Report Card: Colorado

FINANCIAL MANAGEMENT: C

Colorado law mandates that spending growth be capped at 6 percent a year, a pretty restrictive rule. But the limit doesn't include capital expenditures, and last year (an election year), capital spending zoomed from $198 million to $468 million.

A voter-imposed mandate also has created a troublesome constitutional limit on revenues. If revenues grow by more than the percentage increase in population plus the inflation rate, the state needs to return the excess to taxpayers. This makes it difficult for budgeters to even out the bumps between good years and bad years. A huge $72 million estate tax windfall in 1998, for example, went straight into tax refunds and was thus unavailable for any state spending needs, however deserving they might have been.

There are other potentially unpleasant side effects to this system. If Colorado wanted to admit more students to its state universities, for example, their tuition would increase revenues, which might have to be distributed to taxpayers, leaving the colleges without enough money to pay for the new students.

Though the state has a solid rainy day fund, good cash management, little debt and fine contracting oversight, its practice of making complex decisions through voter referendums has wreaked havoc on its ability to manage its own fiscal affairs. So its grade dips to a C. But don't blame the budget office—it's the voters who did it.

CAPITAL MANAGEMENT: C

Colorado's management of capital expenditures is a mixture of great and awful. The state has a top-notch planning system, with effective targeting of needs and solid identification of necessary maintenance projects through required facility audits. There's consistent involvement of the legislature in the process, which is a plus, and procedures designed to prevent project delay.

That said, controls on spending for the non-capital, operating side of the state budget encouraged the election-year capital expenditure bonanza of 1998 (see above). The $468 million spent on capital projects during the year represented more money than in the previous two years combined.

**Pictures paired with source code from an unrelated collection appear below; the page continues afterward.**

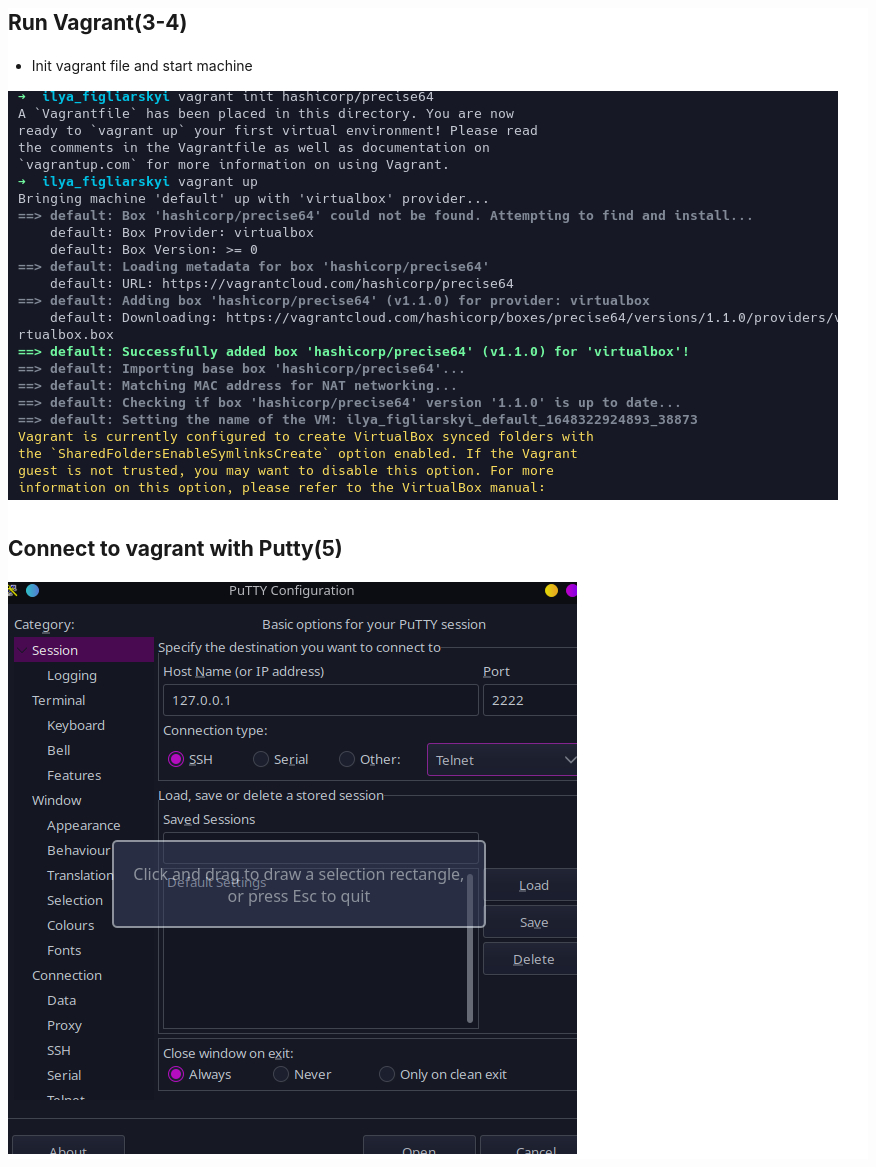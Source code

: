 ## Run Vagrant(3-4)

- Init vagrant file and start machine

![](screenshots/21.png)

## Connect to vagrant with Putty(5)

![](screenshots/22.png)
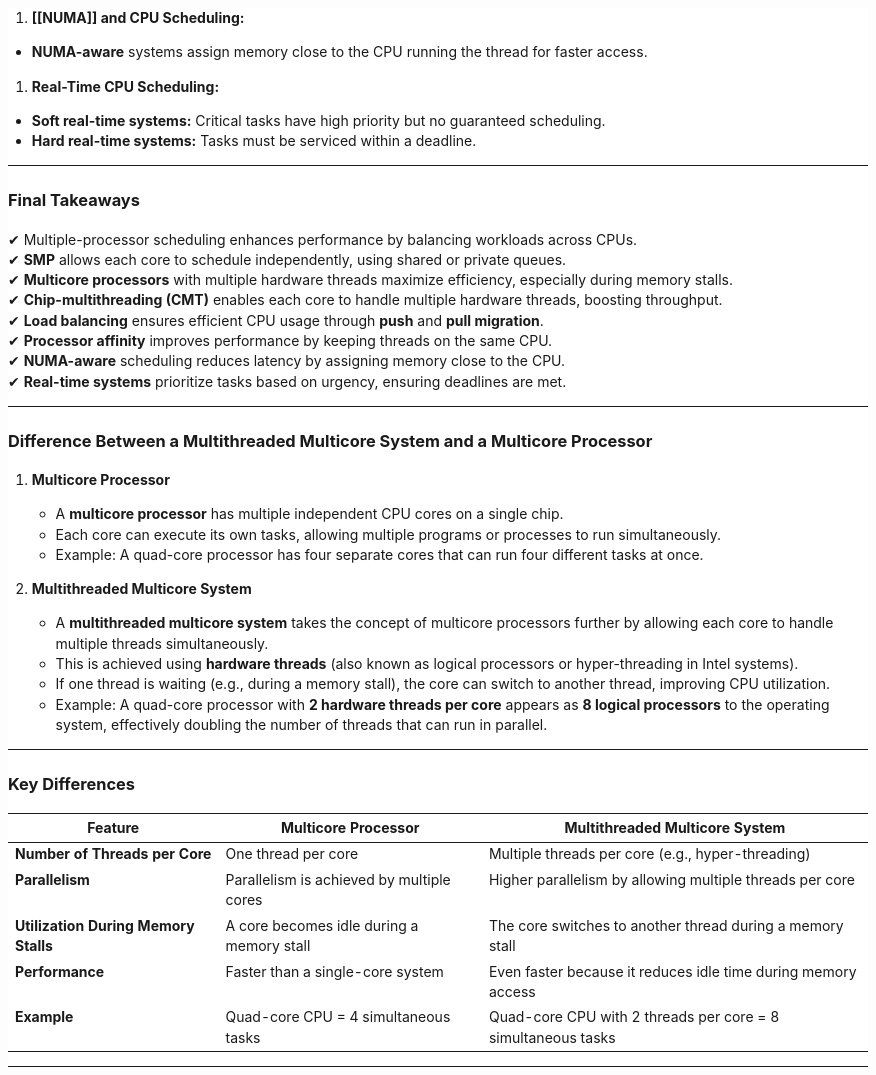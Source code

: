 1. **[[NUMA]] and CPU Scheduling:**

- **NUMA-aware** systems assign memory close to the CPU running the thread for faster access.

1. **Real-Time CPU Scheduling:**

- **Soft real-time systems:** Critical tasks have high priority but no guaranteed scheduling.
- **Hard real-time systems:** Tasks must be serviced within a deadline.

---

### **Final Takeaways**

✔ Multiple-processor scheduling enhances performance by balancing workloads across CPUs.  
✔ **SMP** allows each core to schedule independently, using shared or private queues.  
✔ **Multicore processors** with multiple hardware threads maximize efficiency, especially during memory stalls.  
✔ **Chip-multithreading (CMT)** enables each core to handle multiple hardware threads, boosting throughput.  
✔ **Load balancing** ensures efficient CPU usage through **push** and **pull migration**.  
✔ **Processor affinity** improves performance by keeping threads on the same CPU.  
✔ **NUMA-aware** scheduling reduces latency by assigning memory close to the CPU.  
✔ **Real-time systems** prioritize tasks based on urgency, ensuring deadlines are met.

---
### **Difference Between a Multithreaded Multicore System and a Multicore Processor**

1. **Multicore Processor**
    
    - A **multicore processor** has multiple independent CPU cores on a single chip.
    - Each core can execute its own tasks, allowing multiple programs or processes to run simultaneously.
    - Example: A quad-core processor has four separate cores that can run four different tasks at once.
2. **Multithreaded Multicore System**
    
    - A **multithreaded multicore system** takes the concept of multicore processors further by allowing each core to handle multiple threads simultaneously.
    - This is achieved using **hardware threads** (also known as logical processors or hyper-threading in Intel systems).
    - If one thread is waiting (e.g., during a memory stall), the core can switch to another thread, improving CPU utilization.
    - Example: A quad-core processor with **2 hardware threads per core** appears as **8 logical processors** to the operating system, effectively doubling the number of threads that can run in parallel.

---

### **Key Differences**

|**Feature**|**Multicore Processor**|**Multithreaded Multicore System**|
|---|---|---|
|**Number of Threads per Core**|One thread per core|Multiple threads per core (e.g., hyper-threading)|
|**Parallelism**|Parallelism is achieved by multiple cores|Higher parallelism by allowing multiple threads per core|
|**Utilization During Memory Stalls**|A core becomes idle during a memory stall|The core switches to another thread during a memory stall|
|**Performance**|Faster than a single-core system|Even faster because it reduces idle time during memory access|
|**Example**|Quad-core CPU = 4 simultaneous tasks|Quad-core CPU with 2 threads per core = 8 simultaneous tasks|

---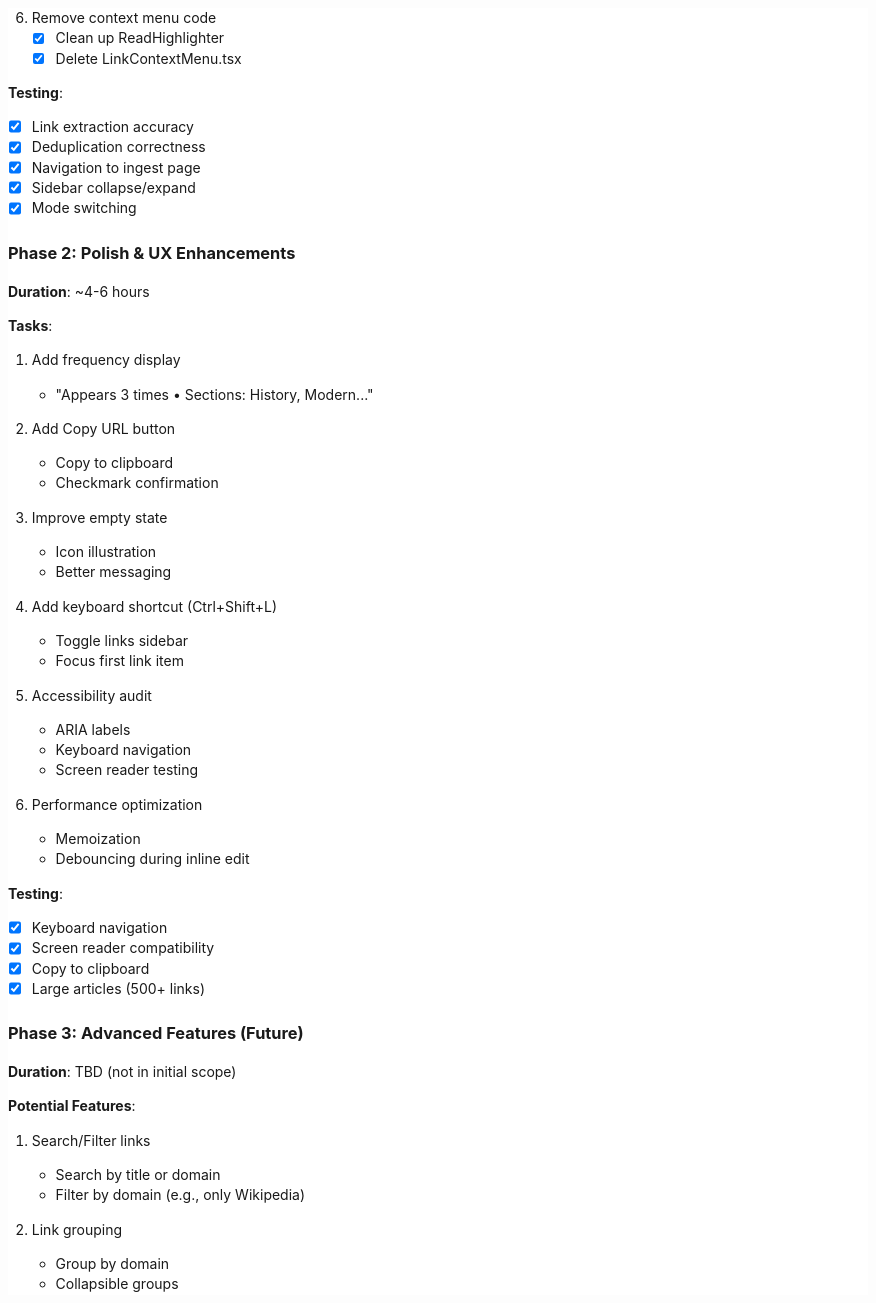 6. Remove context menu code
   - [x] Clean up ReadHighlighter
   - [x] Delete LinkContextMenu.tsx

**Testing**:
- [x] Link extraction accuracy
- [x] Deduplication correctness
- [x] Navigation to ingest page
- [x] Sidebar collapse/expand
- [x] Mode switching

### Phase 2: Polish & UX Enhancements

**Duration**: ~4-6 hours

**Tasks**:
1. Add frequency display
   - "Appears 3 times • Sections: History, Modern..."

2. Add Copy URL button
   - Copy to clipboard
   - Checkmark confirmation

3. Improve empty state
   - Icon illustration
   - Better messaging

4. Add keyboard shortcut (Ctrl+Shift+L)
   - Toggle links sidebar
   - Focus first link item

5. Accessibility audit
   - ARIA labels
   - Keyboard navigation
   - Screen reader testing

6. Performance optimization
   - Memoization
   - Debouncing during inline edit

**Testing**:
- [x] Keyboard navigation
- [x] Screen reader compatibility
- [x] Copy to clipboard
- [x] Large articles (500+ links)

### Phase 3: Advanced Features (Future)

**Duration**: TBD (not in initial scope)

**Potential Features**:
1. Search/Filter links
   - Search by title or domain
   - Filter by domain (e.g., only Wikipedia)

2. Link grouping
   - Group by domain
   - Collapsible groups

That may be a one-time issue. More worrisome is Colorado's practice of funding capital projects only for their first-year needs. This commits the state to costly projects without having to allocate all the cash. If the economy turns seriously sour, there is serious risk of leaving projects unfinished.

This dubious practice started because managers realized that "they could get three times as many projects authorized by asking for a third of the money in the first year," says George Delaney, a former budget director. Meanwhile, since routine maintenance comes out of the operating budget, the state's spending limits tend to drive agencies away from sensibly keeping up their assets.

HUMAN RESOURCES: B

Colorado has been reducing its number of job classifications and has had notable success at the managerial level, where it now uses only four general titles. Though the hiring process takes longer than personnel people would like, signing bonuses and pay differentials are permitted for hard-to-fill jobs. The state is looking into alternatives to written tests for some positions. "For security officers in juvenile institutions," says a Human Services official, "you may have someone who is very good but does not perform well on a written test."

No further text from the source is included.